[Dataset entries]

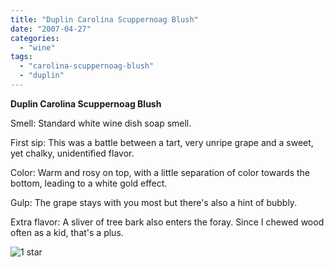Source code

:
 ```yaml
---
title: "Duplin Carolina Scuppernoag Blush"
date: "2007-04-27"
categories:
  - "wine"
tags:
  - "carolina-scuppernoag-blush"
  - "duplin"
---
```


**Duplin Carolina Scuppernoag Blush**

Smell: Standard white wine dish soap smell.

First sip: This was a battle between a tart, very unripe grape and a sweet, yet chalky, unidentified flavor.

Color: Warm and rosy on top, with a little separation of color towards the bottom, leading to a white gold effect.

Gulp: The grape stays with you most but there's also a hint of bubbly.

Extra flavor: A sliver of tree bark also enters the foray. Since I chewed wood often as a kid, that's a plus.

![1 star](http://www.rebeccagomezfarrell.com/wp-content/uploads/2009/04/rating_olive1.gif "rating_olive1")
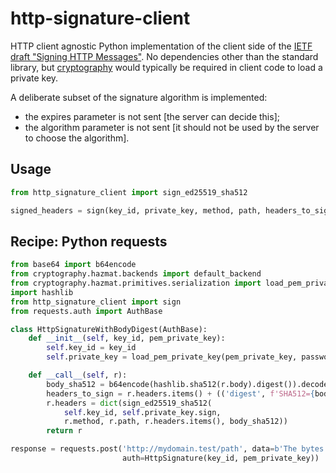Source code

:# http-signature-client

HTTP client agnostic Python implementation of the client side of the [IETF draft "Signing HTTP Messages"](https://tools.ietf.org/html/draft-ietf-httpbis-message-signatures-00). No dependencies other than the standard library, but [cryptography](https://github.com/pyca/cryptography) would typically be required in client code to load a private key.

A deliberate subset of the signature algorithm is implemented:

- the expires parameter is not sent [the server can decide this];
- the algorithm parameter is not sent [it should not be used by the server to choose the algorithm].


## Usage

```python
from http_signature_client import sign_ed25519_sha512

signed_headers = sign(key_id, private_key, method, path, headers_to_sign)
```


## Recipe: Python requests

```python
from base64 import b64encode
from cryptography.hazmat.backends import default_backend
from cryptography.hazmat.primitives.serialization import load_pem_private_key
import hashlib
from http_signature_client import sign
from requests.auth import AuthBase

class HttpSignatureWithBodyDigest(AuthBase):
    def __init__(self, key_id, pem_private_key):
        self.key_id = key_id
        self.private_key = load_pem_private_key(pem_private_key, password=None, backend=default_backend())

    def __call__(self, r):
        body_sha512 = b64encode(hashlib.sha512(r.body).digest()).decode('ascii')
        headers_to_sign = r.headers.items() + (('digest', f'SHA512={body_sha512}'))
        r.headers = dict(sign_ed25519_sha512(
            self.key_id, self.private_key.sign,
            r.method, r.path, r.headers.items(), body_sha512))
        return r

response = requests.post('http://mydomain.test/path', data=b'The bytes',
                         auth=HttpSignature(key_id, pem_private_key))
```
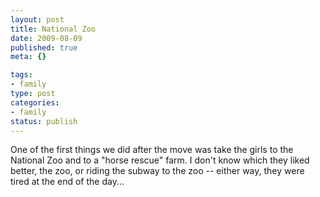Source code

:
 ```yaml
--- 
layout: post
title: National Zoo
date: 2009-08-09
published: true
meta: {}

tags: 
- family
type: post
categories: 
- family
status: publish
---
```

One of the first things we did after the move was take the girls to the National Zoo and to a "horse rescue" farm.  I don't know which they liked better, the zoo, or riding the subway to the zoo -- either way, they were tired at the end of the day...<br />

» The task
Restate each entry verbatim and skip every image.

» Reply to the task
Source code

:
 ```yaml
---
title: "Duplin Carolina Scuppernoag Blush"
date: "2007-04-27"
categories:
  - "wine"
tags:
  - "carolina-scuppernoag-blush"
  - "duplin"
---
```


**Duplin Carolina Scuppernoag Blush**

Smell: Standard white wine dish soap smell.

First sip: This was a battle between a tart, very unripe grape and a sweet, yet chalky, unidentified flavor.

Color: Warm and rosy on top, with a little separation of color towards the bottom, leading to a white gold effect.

Gulp: The grape stays with you most but there's also a hint of bubbly.

Extra flavor: A sliver of tree bark also enters the foray. Since I chewed wood often as a kid, that's a plus.

![1 star](http://www.rebeccagomezfarrell.com/wp-content/uploads/2009/04/rating_olive1.gif "rating_olive1")
Source code

:# http-signature-client

HTTP client agnostic Python implementation of the client side of the [IETF draft "Signing HTTP Messages"](https://tools.ietf.org/html/draft-ietf-httpbis-message-signatures-00). No dependencies other than the standard library, but [cryptography](https://github.com/pyca/cryptography) would typically be required in client code to load a private key.

A deliberate subset of the signature algorithm is implemented:

- the expires parameter is not sent [the server can decide this];
- the algorithm parameter is not sent [it should not be used by the server to choose the algorithm].


## Usage

```python
from http_signature_client import sign_ed25519_sha512

signed_headers = sign(key_id, private_key, method, path, headers_to_sign)
```


## Recipe: Python requests

```python
from base64 import b64encode
from cryptography.hazmat.backends import default_backend
from cryptography.hazmat.primitives.serialization import load_pem_private_key
import hashlib
from http_signature_client import sign
from requests.auth import AuthBase

class HttpSignatureWithBodyDigest(AuthBase):
    def __init__(self, key_id, pem_private_key):
        self.key_id = key_id
        self.private_key = load_pem_private_key(pem_private_key, password=None, backend=default_backend())

    def __call__(self, r):
        body_sha512 = b64encode(hashlib.sha512(r.body).digest()).decode('ascii')
        headers_to_sign = r.headers.items() + (('digest', f'SHA512={body_sha512}'))
        r.headers = dict(sign_ed25519_sha512(
            self.key_id, self.private_key.sign,
            r.method, r.path, r.headers.items(), body_sha512))
        return r

response = requests.post('http://mydomain.test/path', data=b'The bytes',
                         auth=HttpSignature(key_id, pem_private_key))
```
Source code

:
 ```yaml
--- 
layout: post
title: National Zoo
date: 2009-08-09
published: true
meta: {}

tags: 
- family
type: post
categories: 
- family
status: publish
---
```

One of the first things we did after the move was take the girls to the National Zoo and to a "horse rescue" farm.  I don't know which they liked better, the zoo, or riding the subway to the zoo -- either way, they were tired at the end of the day...<br />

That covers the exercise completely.